If you want to bypass ChatGPT and drive the machine yourself, perhaps to script a task, wire Zodex into CI, or build a different agent on top, there’s a direct HTTP API exposing the same three tools without the MCP layer. Both front doors route through one shared service layer rather than two parallel implementations, and the test suite pins that down explicitly: MCP-vs-service and HTTP-vs-service parity tests, plus a test that the PR route is never exposed over the direct API. Parity bugs between duplicate interfaces are the kind of thing you only guard against if you’ve been bitten before; I have.

Those tests are part of a suite of about 170 that leans hard toward operational edges rather than happy paths: stateful shell continuation, concurrent session independence, timeout termination, YOLO expiry and grant merging, publisher socket permissions, clean-worktree enforcement, credential redaction.
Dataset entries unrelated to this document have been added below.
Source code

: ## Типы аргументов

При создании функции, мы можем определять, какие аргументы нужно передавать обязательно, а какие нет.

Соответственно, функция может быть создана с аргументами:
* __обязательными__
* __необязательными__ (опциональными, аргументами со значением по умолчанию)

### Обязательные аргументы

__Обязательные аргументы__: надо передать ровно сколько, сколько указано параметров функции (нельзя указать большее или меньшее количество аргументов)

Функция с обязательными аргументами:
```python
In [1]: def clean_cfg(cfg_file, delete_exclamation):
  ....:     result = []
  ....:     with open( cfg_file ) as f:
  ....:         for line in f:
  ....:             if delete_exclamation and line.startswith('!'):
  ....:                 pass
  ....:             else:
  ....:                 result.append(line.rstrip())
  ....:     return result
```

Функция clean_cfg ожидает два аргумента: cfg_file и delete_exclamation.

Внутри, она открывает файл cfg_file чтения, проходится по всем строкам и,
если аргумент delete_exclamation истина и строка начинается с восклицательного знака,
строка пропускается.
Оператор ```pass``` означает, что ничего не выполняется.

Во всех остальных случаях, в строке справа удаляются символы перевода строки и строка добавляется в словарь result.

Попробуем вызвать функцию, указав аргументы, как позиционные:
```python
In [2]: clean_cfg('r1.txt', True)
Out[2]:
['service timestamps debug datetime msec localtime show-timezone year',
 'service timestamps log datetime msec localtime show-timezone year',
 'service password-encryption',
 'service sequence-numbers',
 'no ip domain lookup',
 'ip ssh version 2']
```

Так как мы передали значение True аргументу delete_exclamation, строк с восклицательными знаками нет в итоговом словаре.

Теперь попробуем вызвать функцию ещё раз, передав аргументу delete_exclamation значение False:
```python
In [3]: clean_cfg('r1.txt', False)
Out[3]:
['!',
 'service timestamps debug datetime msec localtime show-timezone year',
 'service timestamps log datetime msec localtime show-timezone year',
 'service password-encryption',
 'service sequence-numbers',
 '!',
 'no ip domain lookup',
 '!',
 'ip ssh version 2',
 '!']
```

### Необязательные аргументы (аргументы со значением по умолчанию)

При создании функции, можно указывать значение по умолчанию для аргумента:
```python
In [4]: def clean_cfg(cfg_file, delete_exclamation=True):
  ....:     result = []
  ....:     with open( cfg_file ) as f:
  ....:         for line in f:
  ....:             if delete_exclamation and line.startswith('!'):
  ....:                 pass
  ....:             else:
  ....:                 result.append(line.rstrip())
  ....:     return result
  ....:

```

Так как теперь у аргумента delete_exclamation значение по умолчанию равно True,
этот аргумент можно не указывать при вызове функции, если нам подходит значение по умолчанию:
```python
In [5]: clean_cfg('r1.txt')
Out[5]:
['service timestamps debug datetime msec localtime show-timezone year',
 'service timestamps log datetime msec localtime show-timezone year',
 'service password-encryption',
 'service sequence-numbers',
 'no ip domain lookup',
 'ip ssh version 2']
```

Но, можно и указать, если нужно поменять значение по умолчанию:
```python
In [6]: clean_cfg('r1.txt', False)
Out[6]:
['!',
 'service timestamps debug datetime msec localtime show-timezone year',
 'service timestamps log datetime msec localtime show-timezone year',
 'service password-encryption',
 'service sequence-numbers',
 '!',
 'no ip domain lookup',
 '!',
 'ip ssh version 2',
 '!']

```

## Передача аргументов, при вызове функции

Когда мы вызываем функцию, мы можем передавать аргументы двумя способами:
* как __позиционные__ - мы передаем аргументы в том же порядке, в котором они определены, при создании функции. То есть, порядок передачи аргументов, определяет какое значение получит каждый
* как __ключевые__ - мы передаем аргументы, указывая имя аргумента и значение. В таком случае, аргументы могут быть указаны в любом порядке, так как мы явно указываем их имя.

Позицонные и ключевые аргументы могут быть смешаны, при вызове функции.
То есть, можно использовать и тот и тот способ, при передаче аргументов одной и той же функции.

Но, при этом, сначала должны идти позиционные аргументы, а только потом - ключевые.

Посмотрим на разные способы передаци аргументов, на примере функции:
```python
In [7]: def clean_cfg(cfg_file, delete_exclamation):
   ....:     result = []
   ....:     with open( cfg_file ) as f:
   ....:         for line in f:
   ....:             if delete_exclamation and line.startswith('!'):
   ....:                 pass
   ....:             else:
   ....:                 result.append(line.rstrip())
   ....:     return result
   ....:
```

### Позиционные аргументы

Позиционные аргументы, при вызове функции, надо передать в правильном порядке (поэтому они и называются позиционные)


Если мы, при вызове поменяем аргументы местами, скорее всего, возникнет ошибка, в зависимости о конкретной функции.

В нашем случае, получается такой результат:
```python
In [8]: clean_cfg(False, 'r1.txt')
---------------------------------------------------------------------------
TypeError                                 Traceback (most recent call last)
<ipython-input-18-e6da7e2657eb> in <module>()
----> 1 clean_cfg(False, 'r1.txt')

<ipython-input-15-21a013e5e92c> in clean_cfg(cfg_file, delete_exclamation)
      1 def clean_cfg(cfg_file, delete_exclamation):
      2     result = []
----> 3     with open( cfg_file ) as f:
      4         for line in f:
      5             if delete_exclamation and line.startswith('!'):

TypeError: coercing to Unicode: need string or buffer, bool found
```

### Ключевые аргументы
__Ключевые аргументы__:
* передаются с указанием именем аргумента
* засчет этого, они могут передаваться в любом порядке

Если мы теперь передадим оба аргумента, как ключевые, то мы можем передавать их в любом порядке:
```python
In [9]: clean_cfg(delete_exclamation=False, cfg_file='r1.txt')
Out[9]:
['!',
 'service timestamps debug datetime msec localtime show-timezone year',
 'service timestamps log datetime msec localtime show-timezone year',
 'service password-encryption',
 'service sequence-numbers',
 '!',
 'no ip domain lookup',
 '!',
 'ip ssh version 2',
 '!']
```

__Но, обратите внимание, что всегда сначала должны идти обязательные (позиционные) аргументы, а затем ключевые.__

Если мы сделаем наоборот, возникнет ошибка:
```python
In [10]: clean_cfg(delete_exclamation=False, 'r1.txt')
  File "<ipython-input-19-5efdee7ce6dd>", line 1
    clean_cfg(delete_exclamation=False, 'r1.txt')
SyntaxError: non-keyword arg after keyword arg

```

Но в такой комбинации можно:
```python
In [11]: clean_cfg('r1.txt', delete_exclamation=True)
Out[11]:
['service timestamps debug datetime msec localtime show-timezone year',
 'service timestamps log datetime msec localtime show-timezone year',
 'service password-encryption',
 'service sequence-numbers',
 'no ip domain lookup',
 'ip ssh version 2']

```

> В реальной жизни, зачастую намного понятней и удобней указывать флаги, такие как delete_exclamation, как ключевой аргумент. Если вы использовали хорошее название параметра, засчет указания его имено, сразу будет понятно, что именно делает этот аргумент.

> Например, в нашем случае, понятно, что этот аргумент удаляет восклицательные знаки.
This is a daemon that holds credentials and runs untrusted-adjacent workloads; the weird edges are the product.

Rust, because apply_patch decided it

The whole system (zodexd, both CLIs, the publisher daemon) is Rust, and the honest reason is that apply_patch made the choice for me: OpenAI’s implementation is already a Rust crate, and I wasn’t going to reimplement patch semantics in another language just to avoid a stack. Once the server had to be Rust, everything else got to share the language.

It turned out to be the right call on its own merits. This is a daemon that streams stdio for long-lived PTY sessions, holds credential grants with TTLs, coordinates with a Cloudflare proxy, and manages a two-app GitHub token dance. It is exactly the kind of program where memory safety and strong types pay for themselves daily. And agents are genuinely excellent at writing Rust now, so the “faster to write” argument for reaching elsewhere mostly isn’t there anymore.